Hal tersebut ditanggapi Sekertaris Dinas Kesehatan (Dinkes) Kota Banjar, yang masih dijabat Edi Rustandi. Dia menyebut jika studi kelayakan untuk RS Asih Husada telah ada dan melibatkan para pakar dari perguruan tinggi di Indonesia.
“Kalau tidak salah ingat, studi kelayakan dibuat salah seorang profesor dari Universitas Indonesia,” kata Edi saat itu.
Dia menambahkan, pemerintah memiliki dasar untuk membangun RS di Kecamatan Langensari tersebut. Diantaranya, pendekatan pelayanan kesehatan masyarakat khususnya di wilayah Banjar Timur.

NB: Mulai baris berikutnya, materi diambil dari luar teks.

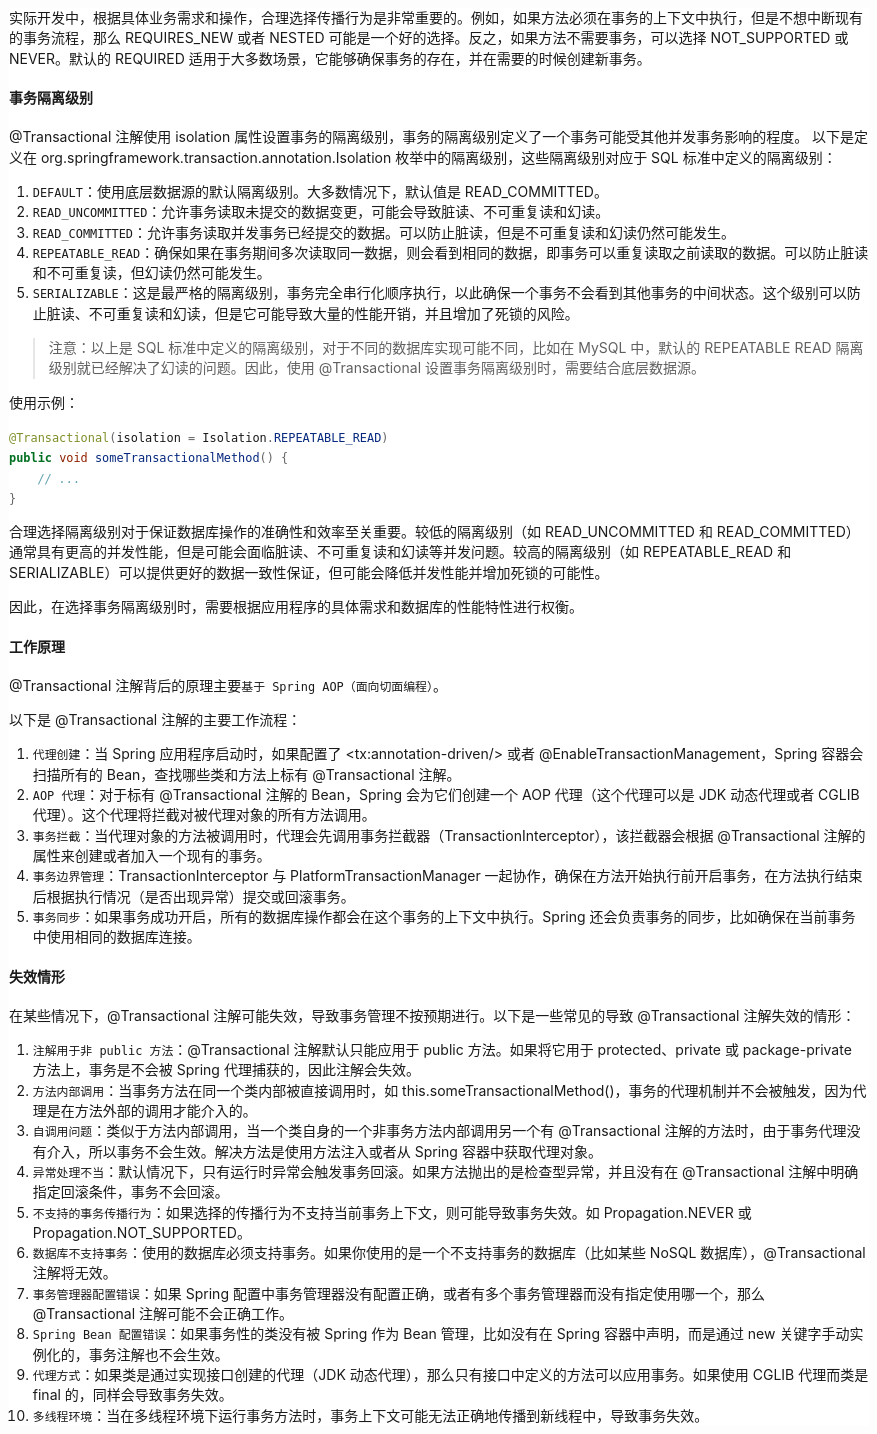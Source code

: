 实际开发中，根据具体业务需求和操作，合理选择传播行为是非常重要的。例如，如果方法必须在事务的上下文中执行，但是不想中断现有的事务流程，那么 REQUIRES_NEW 或者 NESTED 可能是一个好的选择。反之，如果方法不需要事务，可以选择 NOT_SUPPORTED 或 NEVER。默认的 REQUIRED 适用于大多数场景，它能够确保事务的存在，并在需要的时候创建新事务。

#### 事务隔离级别

@Transactional 注解使用 isolation 属性设置事务的隔离级别，事务的隔离级别定义了一个事务可能受其他并发事务影响的程度。
以下是定义在 org.springframework.transaction.annotation.Isolation 枚举中的隔离级别，这些隔离级别对应于 SQL 标准中定义的隔离级别：

1. `DEFAULT`：使用底层数据源的默认隔离级别。大多数情况下，默认值是 READ_COMMITTED。
2. `READ_UNCOMMITTED`：允许事务读取未提交的数据变更，可能会导致脏读、不可重复读和幻读。
3. `READ_COMMITTED`：允许事务读取并发事务已经提交的数据。可以防止脏读，但是不可重复读和幻读仍然可能发生。
4. `REPEATABLE_READ`：确保如果在事务期间多次读取同一数据，则会看到相同的数据，即事务可以重复读取之前读取的数据。可以防止脏读和不可重复读，但幻读仍然可能发生。
5. `SERIALIZABLE`：这是最严格的隔离级别，事务完全串行化顺序执行，以此确保一个事务不会看到其他事务的中间状态。这个级别可以防止脏读、不可重复读和幻读，但是它可能导致大量的性能开销，并且增加了死锁的风险。

> 注意：以上是 SQL 标准中定义的隔离级别，对于不同的数据库实现可能不同，比如在 MySQL 中，默认的 REPEATABLE READ 隔离级别就已经解决了幻读的问题。因此，使用 @Transactional 设置事务隔离级别时，需要结合底层数据源。

使用示例：

```java
@Transactional(isolation = Isolation.REPEATABLE_READ)
public void someTransactionalMethod() {
    // ...
}
```

合理选择隔离级别对于保证数据库操作的准确性和效率至关重要。较低的隔离级别（如 READ_UNCOMMITTED 和 READ_COMMITTED）通常具有更高的并发性能，但是可能会面临脏读、不可重复读和幻读等并发问题。较高的隔离级别（如 REPEATABLE_READ 和 SERIALIZABLE）可以提供更好的数据一致性保证，但可能会降低并发性能并增加死锁的可能性。

因此，在选择事务隔离级别时，需要根据应用程序的具体需求和数据库的性能特性进行权衡。

#### 工作原理

@Transactional 注解背后的原理主要`基于 Spring AOP（面向切面编程）`。

以下是 @Transactional 注解的主要工作流程：

1. `代理创建`：当 Spring 应用程序启动时，如果配置了 \<tx:annotation-driven/> 或者 @EnableTransactionManagement，Spring 容器会扫描所有的 Bean，查找哪些类和方法上标有 @Transactional 注解。
2. `AOP 代理`：对于标有 @Transactional 注解的 Bean，Spring 会为它们创建一个 AOP 代理（这个代理可以是 JDK 动态代理或者 CGLIB 代理）。这个代理将拦截对被代理对象的所有方法调用。
3. `事务拦截`：当代理对象的方法被调用时，代理会先调用事务拦截器（TransactionInterceptor），该拦截器会根据 @Transactional 注解的属性来创建或者加入一个现有的事务。
4. `事务边界管理`：TransactionInterceptor 与 PlatformTransactionManager 一起协作，确保在方法开始执行前开启事务，在方法执行结束后根据执行情况（是否出现异常）提交或回滚事务。
5. `事务同步`：如果事务成功开启，所有的数据库操作都会在这个事务的上下文中执行。Spring 还会负责事务的同步，比如确保在当前事务中使用相同的数据库连接。

#### 失效情形

在某些情况下，@Transactional 注解可能失效，导致事务管理不按预期进行。以下是一些常见的导致 @Transactional 注解失效的情形：
1. `注解用于非 public 方法`：@Transactional 注解默认只能应用于 public 方法。如果将它用于 protected、private 或 package-private 方法上，事务是不会被 Spring 代理捕获的，因此注解会失效。
2. `方法内部调用`：当事务方法在同一个类内部被直接调用时，如 this.someTransactionalMethod()，事务的代理机制并不会被触发，因为代理是在方法外部的调用才能介入的。
3. `自调用问题`：类似于方法内部调用，当一个类自身的一个非事务方法内部调用另一个有 @Transactional 注解的方法时，由于事务代理没有介入，所以事务不会生效。解决方法是使用方法注入或者从 Spring 容器中获取代理对象。
4. `异常处理不当`：默认情况下，只有运行时异常会触发事务回滚。如果方法抛出的是检查型异常，并且没有在 @Transactional 注解中明确指定回滚条件，事务不会回滚。
5. `不支持的事务传播行为`：如果选择的传播行为不支持当前事务上下文，则可能导致事务失效。如 Propagation.NEVER 或 Propagation.NOT_SUPPORTED。
6. `数据库不支持事务`：使用的数据库必须支持事务。如果你使用的是一个不支持事务的数据库（比如某些 NoSQL 数据库），@Transactional 注解将无效。
7. `事务管理器配置错误`：如果 Spring 配置中事务管理器没有配置正确，或者有多个事务管理器而没有指定使用哪一个，那么 @Transactional 注解可能不会正确工作。
8. `Spring Bean 配置错误`：如果事务性的类没有被 Spring 作为 Bean 管理，比如没有在 Spring 容器中声明，而是通过 new 关键字手动实例化的，事务注解也不会生效。
9. `代理方式`：如果类是通过实现接口创建的代理（JDK 动态代理），那么只有接口中定义的方法可以应用事务。如果使用 CGLIB 代理而类是 final 的，同样会导致事务失效。
10. `多线程环境`：当在多线程环境下运行事务方法时，事务上下文可能无法正确地传播到新线程中，导致事务失效。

“Dasar lainnya, pelayanan di Puskesmas saat itu terlalu padat. Sehingga dimungkinkan untuk membangun pelayanan dengan skala yang lebih besar dan baik,” dia menjelaskan.
5. Operasional RS Asih Husada Belum Terwujud
Ketua DPRD Kota Banjar Dadang Ramdhan Kalyubi pun sempat menyoroti operasional UPTD RSUD Asih Husada yang hingga saat ini belum terwujud. Padahal, alokasi anggarannya sudah cukup besar.
“Pada tahun anggaran 2021, Pemerintah Kota Banjar mengalokasikan anggaran sebesar Rp15 milyar untuk Program Pemenuhan Upaya Kesehatan Perorangan dan Upaya Kesehatan Masyarakat di UPTD RS Asih Husada,” kata Dadang saat rapat paripurna laporan keterangan pertanggung Jawaban (LKPJ) Wali Kota Banjar tahun 2021.
Pihaknya pun mendorong agar operasional UPTD RSUD Asih Husada segera terwujud dalam rangka optimalisasi pelayanan kesehatan kepada masyarakat.